Recto
Le bus franchit le pont sur le ruisseau, traverse le village, s’arrête sur la place du clocher, crache son passager, et repart tout droit sur la route vers un ailleurs, laissant un tourbillon de poussière. Des maisons alignées le long de la route, des fermes, avec une cour qu’on ne voit pas de la rue, un chien de garde dans une niche, des bruits d’animaux, poules, canards, vaches, au fond des greniers remplis de foin et des silos à grains blonds odorants.
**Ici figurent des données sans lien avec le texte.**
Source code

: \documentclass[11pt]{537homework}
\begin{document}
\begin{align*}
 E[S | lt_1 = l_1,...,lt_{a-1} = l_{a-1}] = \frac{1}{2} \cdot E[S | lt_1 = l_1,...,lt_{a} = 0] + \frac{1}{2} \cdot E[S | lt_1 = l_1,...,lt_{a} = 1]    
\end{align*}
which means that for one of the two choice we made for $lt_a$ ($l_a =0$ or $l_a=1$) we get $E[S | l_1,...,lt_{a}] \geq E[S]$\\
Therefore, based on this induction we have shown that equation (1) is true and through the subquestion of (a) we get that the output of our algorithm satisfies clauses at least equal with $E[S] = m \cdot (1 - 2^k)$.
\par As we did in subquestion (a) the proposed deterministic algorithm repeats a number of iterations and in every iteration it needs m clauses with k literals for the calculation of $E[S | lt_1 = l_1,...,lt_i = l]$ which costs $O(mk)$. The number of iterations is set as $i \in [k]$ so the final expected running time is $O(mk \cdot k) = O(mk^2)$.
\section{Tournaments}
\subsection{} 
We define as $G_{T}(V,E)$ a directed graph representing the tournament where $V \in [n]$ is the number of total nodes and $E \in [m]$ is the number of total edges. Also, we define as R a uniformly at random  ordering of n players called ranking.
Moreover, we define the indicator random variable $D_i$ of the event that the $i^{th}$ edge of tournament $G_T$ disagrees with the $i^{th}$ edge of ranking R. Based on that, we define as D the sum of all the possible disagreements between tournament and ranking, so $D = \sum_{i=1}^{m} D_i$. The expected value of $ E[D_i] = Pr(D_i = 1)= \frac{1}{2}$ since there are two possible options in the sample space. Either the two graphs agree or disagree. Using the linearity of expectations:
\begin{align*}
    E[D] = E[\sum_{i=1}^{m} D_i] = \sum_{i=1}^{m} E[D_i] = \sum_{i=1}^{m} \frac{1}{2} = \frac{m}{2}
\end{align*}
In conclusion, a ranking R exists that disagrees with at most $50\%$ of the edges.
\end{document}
Et après la place, un bâtiment bas en longueur, peu visible, tapi dans un chemin d’orties qui piquent et de marjolaine sauvage, une ferme modeste, une petite cour où courent en liberté des poules, un coq et un cochon qui se vautre dans des flaques. Une palissade où s’appuie une petite cabane en bois qu’on pourrait appeler aujourd’hui des toilettes sèches. Même bien plus rudimentaire encore, et accolé à un tas de fumier imposant. A droite, la maison avec une porte d’entrée basse dans la cuisine sombre, une pièce de chaque côté où les habitants s’entassent pour dormir. Dans l’enfilade, un hangar en bois avec des outils agricoles, puis une étable sombre avec deux bœufs et quatre vaches. Pour fermer la cour, une grange avec de la paille entassée, et des balles de foin en face. Un portail immense qui s’ouvre sur un potager aux odeurs de carottes fraîchement arrachées, une fontaine toute simple dont le bras couine en action et un jardin de curé avec une forêt de delphiniums bleues. Un verger avec des poiriers et des cerisiers dans un paysage paisible et verdoyant, paradis pour des petits vacanciers citadins… « plus tard, je serai fermier » …qui ne connaissent pas les difficultés d’une petite exploitation agricole
Verso
Il n’y pense plus. Cela fait des années. Il va voir une maison à louer dans ce coin-là. Il passe le pont sur le ruisseau, continue tout droit sur la route, reconnait ici une cour, là une grange, tout semble lui revenir, la place est toujours là, son souvenir se précise…il cherche, il cherche une personne, une image, une odeur…plus d’orties, plus de chemin d’herbes, plus de fumier ni de palissade, plus d’animaux, plus de fermiers, la maison n’existe plus, le jardin non plus…il ne restait pas de souvenir, mais tout lui revient à l’instant, il ne savait pas que c’était aussi important pour lui…c’est un terrain vague, un retour à la nature, une étendue de prés verts, en pensée, il traverse la grange…l’odeur de foin dans ses narines, le portail ouvert, celui qui n’existe plus, s’est ouvert pour lui sur le verger qui est toujours là, avec les poires un peu blettes, les cerises grignotées par les oiseaux et une vue sur le paysage vallonné, le village voisin tout près, celui qui semblait pourtant très loin pour les yeux et les pieds du petit vacancier, il distingue l’église sur la colline qu’il n’avait jamais vue autrefois…et le bus passe toujours en soulevant un nuage de poussière…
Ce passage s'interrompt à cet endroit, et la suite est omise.